A refugee who was jailed twice for drug offences is suing the Home Office for £150,000 over a bid to deport him back to Iraq.
Karwan Qadir Hama Saleh, 42, said he was falsely imprisoned by the Home Office for 635 days while being held in immigration detention straight after his release from jail.
He was jailed for possession of cannabis with intent to supply, for 30 months in 2015 and for a year in 2018.
After his release, Saleh was put in immigration detention, which he claims constitutes false imprisonment and personal injury.
He hopes the High Court will award him damages of up to £150,000 paid by the Home Office for it.

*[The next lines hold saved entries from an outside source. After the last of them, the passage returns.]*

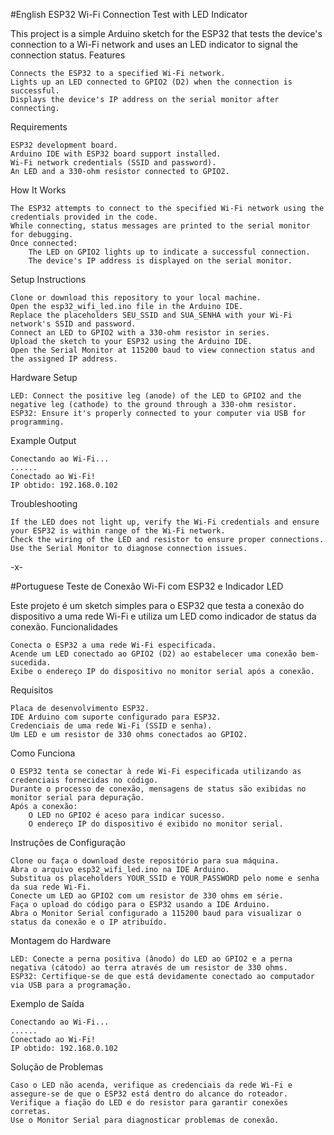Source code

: #English
ESP32 Wi-Fi Connection Test with LED Indicator

This project is a simple Arduino sketch for the ESP32 that tests the device's connection to a Wi-Fi network and uses an LED indicator to signal the connection status.
Features

    Connects the ESP32 to a specified Wi-Fi network.
    Lights up an LED connected to GPIO2 (D2) when the connection is successful.
    Displays the device's IP address on the serial monitor after connecting.

Requirements

    ESP32 development board.
    Arduino IDE with ESP32 board support installed.
    Wi-Fi network credentials (SSID and password).
    An LED and a 330-ohm resistor connected to GPIO2.

How It Works

    The ESP32 attempts to connect to the specified Wi-Fi network using the credentials provided in the code.
    While connecting, status messages are printed to the serial monitor for debugging.
    Once connected:
        The LED on GPIO2 lights up to indicate a successful connection.
        The device's IP address is displayed on the serial monitor.

Setup Instructions

    Clone or download this repository to your local machine.
    Open the esp32_wifi_led.ino file in the Arduino IDE.
    Replace the placeholders SEU_SSID and SUA_SENHA with your Wi-Fi network's SSID and password.
    Connect an LED to GPIO2 with a 330-ohm resistor in series.
    Upload the sketch to your ESP32 using the Arduino IDE.
    Open the Serial Monitor at 115200 baud to view connection status and the assigned IP address.

Hardware Setup

    LED: Connect the positive leg (anode) of the LED to GPIO2 and the negative leg (cathode) to the ground through a 330-ohm resistor.
    ESP32: Ensure it's properly connected to your computer via USB for programming.

Example Output

    Conectando ao Wi-Fi...
    ......
    Conectado ao Wi-Fi!
    IP obtido: 192.168.0.102

Troubleshooting

    If the LED does not light up, verify the Wi-Fi credentials and ensure your ESP32 is within range of the Wi-Fi network.
    Check the wiring of the LED and resistor to ensure proper connections.
    Use the Serial Monitor to diagnose connection issues.

-x-

#Portuguese
Teste de Conexão Wi-Fi com ESP32 e Indicador LED

Este projeto é um sketch simples para o ESP32 que testa a conexão do dispositivo a uma rede Wi-Fi e utiliza um LED como indicador de status da conexão.
Funcionalidades

    Conecta o ESP32 a uma rede Wi-Fi especificada.
    Acende um LED conectado ao GPIO2 (D2) ao estabelecer uma conexão bem-sucedida.
    Exibe o endereço IP do dispositivo no monitor serial após a conexão.

Requisitos

    Placa de desenvolvimento ESP32.
    IDE Arduino com suporte configurado para ESP32.
    Credenciais de uma rede Wi-Fi (SSID e senha).
    Um LED e um resistor de 330 ohms conectados ao GPIO2.

Como Funciona

    O ESP32 tenta se conectar à rede Wi-Fi especificada utilizando as credenciais fornecidas no código.
    Durante o processo de conexão, mensagens de status são exibidas no monitor serial para depuração.
    Após a conexão:
        O LED no GPIO2 é aceso para indicar sucesso.
        O endereço IP do dispositivo é exibido no monitor serial.

Instruções de Configuração

    Clone ou faça o download deste repositório para sua máquina.
    Abra o arquivo esp32_wifi_led.ino na IDE Arduino.
    Substitua os placeholders YOUR_SSID e YOUR_PASSWORD pelo nome e senha da sua rede Wi-Fi.
    Conecte um LED ao GPIO2 com um resistor de 330 ohms em série.
    Faça o upload do código para o ESP32 usando a IDE Arduino.
    Abra o Monitor Serial configurado a 115200 baud para visualizar o status da conexão e o IP atribuído.

Montagem do Hardware

    LED: Conecte a perna positiva (ânodo) do LED ao GPIO2 e a perna negativa (cátodo) ao terra através de um resistor de 330 ohms.
    ESP32: Certifique-se de que está devidamente conectado ao computador via USB para a programação.

Exemplo de Saída

    Conectando ao Wi-Fi...
    ......
    Conectado ao Wi-Fi!
    IP obtido: 192.168.0.102

Solução de Problemas

    Caso o LED não acenda, verifique as credenciais da rede Wi-Fi e assegure-se de que o ESP32 está dentro do alcance do roteador.
    Verifique a fiação do LED e do resistor para garantir conexões corretas.
    Use o Monitor Serial para diagnosticar problemas de conexão.
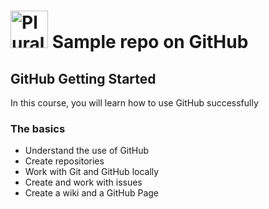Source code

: # <a href='http://pluralsight.com'><img src='https://gillcleerenpluralsight.blob.core.windows.net/files/pluralsight.png' height='60' alt='Pluralsight Logo' /></a> Sample repo on GitHub

## GitHub Getting Started
In this course, you will learn how to use GitHub successfully

### The basics
- Understand the use of GitHub
- Create repositories
- Work with Git and GitHub locally
- Create and work with issues
- Create a wiki and a GitHub Page


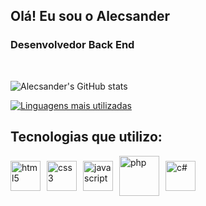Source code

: ## Olá! Eu sou o Alecsander
### Desenvolvedor Back End
<br>

![Alecsander's GitHub stats](https://github-readme-stats.vercel.app/api?username=AlecsanderDias&show_icons=true&theme=github_dark)

[![Linguagens mais utilizadas](https://github-readme-stats.vercel.app/api/top-langs/?username=AlecsanderDias&layout=compact&theme=github_dark)](https://github.com/AlecsanderDias?tab=repositories)

## Tecnologias que utilizo:

<div style="display:flex; align-items:center; gap:10px; ">
    <img align="center" height="48" alt="html5" src="https://cdn.jsdelivr.net/gh/devicons/devicon/icons/html5/html5-plain-wordmark.svg"/>          
    <img align="center" height="48" alt="css3" src="https://cdn.jsdelivr.net/gh/devicons/devicon/icons/css3/css3-plain-wordmark.svg">
    <img align="center" height="48" alt="javascript" src="https://cdn.jsdelivr.net/gh/devicons/devicon/icons/javascript/javascript-plain.svg">
    <img align="center" height="64" alt="php" src="https://cdn.jsdelivr.net/gh/devicons/devicon/icons/php/php-plain.svg">
    <img align="center" height="48" alt="c#" src="https://cdn.jsdelivr.net/gh/devicons/devicon/icons/csharp/csharp-plain.svg">
</div>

Karwan Qadir Hama Saleh, 42, said he was falsely imprisoned by the Home Office for 635 days while being held in immigration detention straight after his release from jail (file image)
He arrived in the UK in 2002 and was initially given four years to stay, until he was granted indefinite leave to remain in 2010. This was until he was jailed twice and was due to be deported.
‘I am happy here. I have a partner and a life and the thought of being forced back to Iraq scares the hell out of me,’ Saleh told the Sun.
The 42-year-old said he has mental health problems like PTSD from when he lived in Iraq, where he said he was shot and tortured by the Kurdish military.
‘I served a jail sentence for cannabis but it was only 7g and, for that, I was in prison for three years. It is totally unfair.’
Saleh and his partner of eight years, 41-year-old Monica Hrickova, who was born in Slovakia, now live together in Cardiff.
The Home Office, from which Saleh is hoping to get paid damages for the alleged false imprisonment, told the Sun: ‘Foreign national offenders have no right to be in the UK, which is why we are deporting them.’